* _Problem requirements_
In the entries below, find each line with the string "every" and copy it.

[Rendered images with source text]
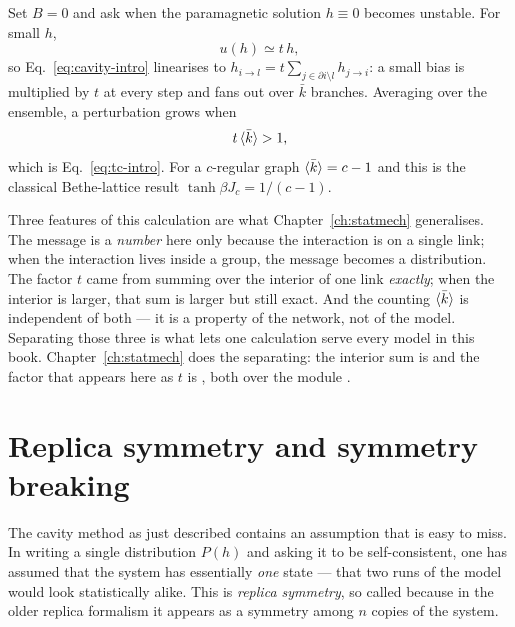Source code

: Set $B=0$ and ask when the paramagnetic solution $h\equiv0$ becomes unstable.
For small $h$,
\[
  u(h)\simeq t\,h,
\]
so Eq.~\eqref{eq:cavity-intro} linearises to
$h_{i\to l}=t\sum_{j\in\partial i\setminus l}h_{j\to i}$: a small bias is
multiplied by $t$ at every step and fans out over $\bar k$ branches. Averaging
over the ensemble, a perturbation grows when
\[
  t\,\ave{\bar k}>1,
\]
which is Eq.~\eqref{eq:tc-intro}. For a $c$-regular graph $\ave{\bar k}=c-1$ and
this is the classical Bethe-lattice result $\tanh\beta J_{c}=1/(c-1)$.

Three features of this calculation are what Chapter~\ref{ch:statmech}
generalises. The message is a \emph{number} here
only because the interaction is on a single link; when the interaction lives
inside a group, the message becomes a distribution. The factor $t$ came from
summing over the interior of one link \emph{exactly}; when the interior is
larger, that sum is larger but still exact. And the counting $\ave{\bar k}$ is
independent of both --- it is a property of the network, not of the model.
Separating those three is what lets one calculation serve every model in this
book. Chapter~\ref{ch:statmech} does the separating: the interior sum is
 and the factor that
appears here as $t$ is , both
over the module .

\section{Replica symmetry and symmetry breaking}
\label{sec:replicas}

The cavity method as just described contains an assumption that is easy to miss.
In writing a single distribution $P(h)$ and asking it to be self-consistent, one
has assumed that the system has essentially \emph{one} state --- that two runs
of the model would look statistically alike. This is
\emph{replica symmetry}, so called because in the older replica formalism
\citep{mezard1987} it appears as a symmetry among $n$ copies of the system.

* _Answer to the problem_
multiplied by $t$ at every step and fans out over $\bar k$ branches. Averaging
Separating those three is what lets one calculation serve every model in this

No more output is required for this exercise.